Making common tax mistakes on your small business finances can be costly, stressful and time consuming to correct. The best way to avoid mistakes is to educate yourself about your responsibilities and then line up the help you need to complete this necessary task.
The first step toward avoiding tax mishaps is to accept that managing and paying taxes is part of running your company right along with billing, hiring and selling. It may not be your favorite part, but the responsibilities associated with it will be more manageable if you face them head on.
Review the following mistakes to help determine how well you are managing your own taxes.
Not getting help
Some business owners deftly manage and file their business taxes themselves, but most businesses benefit from the help of a tax preparer to keep up to date with changes in tax rules. The cost of the help is usually more than offset when you avoid penalties and increase deductions. It can also help immensely to use a payroll service, since these services are typically responsible for filing all payroll and employment taxes for any employees you may have.
Not claiming the home office deduction
If you use a portion of your home exclusively for business, you may qualify for the home office deduction. Some people believe that this deduction flags your return for an audit, but given the prevalence of home-based businesses, this is not likely. Speak with your tax preparer or visit the IRS website (www.irs.gov) for a list of specifications for claiming this deduction.
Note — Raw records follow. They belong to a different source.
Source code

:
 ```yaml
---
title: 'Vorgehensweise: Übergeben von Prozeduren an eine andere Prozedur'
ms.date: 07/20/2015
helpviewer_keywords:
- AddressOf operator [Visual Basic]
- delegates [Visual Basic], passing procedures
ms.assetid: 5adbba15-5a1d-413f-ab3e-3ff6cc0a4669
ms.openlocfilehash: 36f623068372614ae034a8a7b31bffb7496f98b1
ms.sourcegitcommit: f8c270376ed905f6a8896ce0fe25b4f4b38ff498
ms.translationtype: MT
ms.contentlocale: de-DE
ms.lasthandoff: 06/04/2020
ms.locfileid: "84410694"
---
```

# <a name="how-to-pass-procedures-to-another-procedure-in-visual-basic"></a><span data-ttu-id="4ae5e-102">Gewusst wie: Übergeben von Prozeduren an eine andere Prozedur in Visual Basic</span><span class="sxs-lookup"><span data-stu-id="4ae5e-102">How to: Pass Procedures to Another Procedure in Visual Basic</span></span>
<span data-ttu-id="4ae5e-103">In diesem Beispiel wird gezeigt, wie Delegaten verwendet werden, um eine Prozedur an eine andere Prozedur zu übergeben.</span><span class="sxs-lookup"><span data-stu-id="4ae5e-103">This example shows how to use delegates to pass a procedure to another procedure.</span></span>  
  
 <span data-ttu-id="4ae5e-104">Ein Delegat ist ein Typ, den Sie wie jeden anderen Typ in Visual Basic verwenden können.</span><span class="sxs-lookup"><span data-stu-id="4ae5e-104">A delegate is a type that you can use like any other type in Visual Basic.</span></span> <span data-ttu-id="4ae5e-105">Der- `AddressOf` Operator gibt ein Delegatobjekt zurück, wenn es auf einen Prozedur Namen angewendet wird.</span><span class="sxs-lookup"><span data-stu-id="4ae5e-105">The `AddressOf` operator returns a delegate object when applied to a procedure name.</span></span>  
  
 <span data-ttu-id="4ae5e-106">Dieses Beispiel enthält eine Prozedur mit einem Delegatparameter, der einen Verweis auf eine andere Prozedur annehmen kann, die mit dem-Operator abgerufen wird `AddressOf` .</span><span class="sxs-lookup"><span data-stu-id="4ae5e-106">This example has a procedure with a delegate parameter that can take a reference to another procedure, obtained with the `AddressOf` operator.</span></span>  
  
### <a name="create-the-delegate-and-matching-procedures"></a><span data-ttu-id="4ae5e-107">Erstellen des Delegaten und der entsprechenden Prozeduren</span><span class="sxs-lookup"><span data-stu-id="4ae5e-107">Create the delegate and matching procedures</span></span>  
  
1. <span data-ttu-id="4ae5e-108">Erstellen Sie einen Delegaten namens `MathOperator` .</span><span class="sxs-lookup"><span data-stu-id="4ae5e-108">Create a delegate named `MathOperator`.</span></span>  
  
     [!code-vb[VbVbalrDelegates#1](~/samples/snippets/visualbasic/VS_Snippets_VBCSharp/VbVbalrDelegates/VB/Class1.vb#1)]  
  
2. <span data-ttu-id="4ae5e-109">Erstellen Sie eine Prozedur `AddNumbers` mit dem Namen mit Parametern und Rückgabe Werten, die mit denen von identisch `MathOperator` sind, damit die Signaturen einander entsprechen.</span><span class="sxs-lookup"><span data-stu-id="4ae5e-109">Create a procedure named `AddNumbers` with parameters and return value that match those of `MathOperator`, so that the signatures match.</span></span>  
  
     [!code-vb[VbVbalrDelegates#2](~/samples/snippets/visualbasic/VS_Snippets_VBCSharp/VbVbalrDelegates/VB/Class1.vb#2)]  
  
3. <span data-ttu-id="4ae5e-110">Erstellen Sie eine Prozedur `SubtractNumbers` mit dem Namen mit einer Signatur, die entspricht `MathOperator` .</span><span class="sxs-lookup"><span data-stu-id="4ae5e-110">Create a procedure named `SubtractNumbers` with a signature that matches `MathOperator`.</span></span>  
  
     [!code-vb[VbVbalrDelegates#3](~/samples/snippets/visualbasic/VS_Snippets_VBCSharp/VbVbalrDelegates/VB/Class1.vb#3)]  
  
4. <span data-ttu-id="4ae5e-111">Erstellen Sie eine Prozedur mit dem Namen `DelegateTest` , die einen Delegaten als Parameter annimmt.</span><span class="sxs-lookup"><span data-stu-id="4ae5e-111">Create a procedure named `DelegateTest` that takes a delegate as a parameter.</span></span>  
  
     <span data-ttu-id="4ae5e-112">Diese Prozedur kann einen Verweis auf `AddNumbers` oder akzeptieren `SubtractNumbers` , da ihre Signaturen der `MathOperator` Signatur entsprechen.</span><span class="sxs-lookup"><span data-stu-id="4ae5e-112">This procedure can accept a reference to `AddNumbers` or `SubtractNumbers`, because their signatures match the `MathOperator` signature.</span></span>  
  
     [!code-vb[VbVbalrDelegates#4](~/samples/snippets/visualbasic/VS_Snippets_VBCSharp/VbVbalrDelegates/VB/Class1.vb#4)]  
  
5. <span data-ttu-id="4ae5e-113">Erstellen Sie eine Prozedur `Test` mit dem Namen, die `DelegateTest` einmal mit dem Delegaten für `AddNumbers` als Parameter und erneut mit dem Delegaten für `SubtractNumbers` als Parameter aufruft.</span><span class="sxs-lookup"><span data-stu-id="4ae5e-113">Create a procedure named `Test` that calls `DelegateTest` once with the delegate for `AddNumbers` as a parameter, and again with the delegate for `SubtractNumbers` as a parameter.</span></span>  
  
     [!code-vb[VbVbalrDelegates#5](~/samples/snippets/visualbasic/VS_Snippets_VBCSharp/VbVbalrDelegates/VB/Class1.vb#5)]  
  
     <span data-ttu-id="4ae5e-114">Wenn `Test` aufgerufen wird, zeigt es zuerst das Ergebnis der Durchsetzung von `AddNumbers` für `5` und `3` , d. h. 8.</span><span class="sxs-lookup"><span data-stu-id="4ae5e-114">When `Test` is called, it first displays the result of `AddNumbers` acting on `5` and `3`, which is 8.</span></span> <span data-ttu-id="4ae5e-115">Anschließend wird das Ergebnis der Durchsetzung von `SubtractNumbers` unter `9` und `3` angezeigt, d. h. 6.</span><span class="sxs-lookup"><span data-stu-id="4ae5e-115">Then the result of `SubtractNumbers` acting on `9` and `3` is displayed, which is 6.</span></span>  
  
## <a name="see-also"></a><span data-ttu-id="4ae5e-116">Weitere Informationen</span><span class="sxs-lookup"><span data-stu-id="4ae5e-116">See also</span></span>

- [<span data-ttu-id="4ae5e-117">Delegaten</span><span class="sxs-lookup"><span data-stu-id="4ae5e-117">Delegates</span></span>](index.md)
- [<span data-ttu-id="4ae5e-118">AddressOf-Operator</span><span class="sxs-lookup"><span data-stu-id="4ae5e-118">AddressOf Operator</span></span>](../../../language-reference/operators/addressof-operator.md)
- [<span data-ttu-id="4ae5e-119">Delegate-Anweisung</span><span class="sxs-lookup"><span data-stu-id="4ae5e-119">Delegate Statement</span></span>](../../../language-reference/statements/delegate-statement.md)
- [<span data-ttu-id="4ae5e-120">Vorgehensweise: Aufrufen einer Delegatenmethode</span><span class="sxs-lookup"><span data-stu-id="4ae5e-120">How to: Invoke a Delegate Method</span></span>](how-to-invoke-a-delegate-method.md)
Not understanding what an extension is
If you simply cannot file your taxes on time, you can, in many cases, file an extension. The big mistake with extensions is failing to understand that you are being granted an extension to file, but not to pay. In most cases, from the minute tax day passes, you will be accruing interest if you owed money on tax day. You may also face penalties for filing late.
Failing to pay quarterly taxes
Most small businesses owe quarterly taxes on money they have earned. Some businesses do not pay these taxes because they do not have the cash on hand or fail to realize that they are required to. There are many ways to estimate how much you will owe in each quarterly payment. Work with your tax preparer or visit the IRS for guidance.
Not keeping good records
Piecing together expense records right before tax time is a mistake. Not only is it challenging to find everything you need to fill accurate taxes, it also typically results in an under reporting of tax deductions, since some expenses are bound to be overlooked. Digital expense tracking tools-Shoeboxed and Lemon, among many others-can help with this. With these tools, you can scan and store receipts as you get them.
Misclassifying employees as independent contractors
Independent contractors and employees have very different tax implications for your small business and misclassifying staff is a common tax mistake. If you label a staffer as an independent contractor, when he or she really is an employee, you will owe taxes and likely penalties to tax authorities. The centerpiece of this decision has to do with how work is completed. Independent contractors hold the control over the work they complete, including using their own tools and determining how a task should be done. Employees on the other hand, use your tools and work within your framework for how a job should be completed. Other details are involved in making this decision, so check with your tax preparer to be sure you are making the right choice.
Tracking and completing taxes carefully and on time is a necessary part of running a small company well. Developing processes for managing this task, and lining up the right resources to make smart tax decisions, can help to ease the pain of tax filing.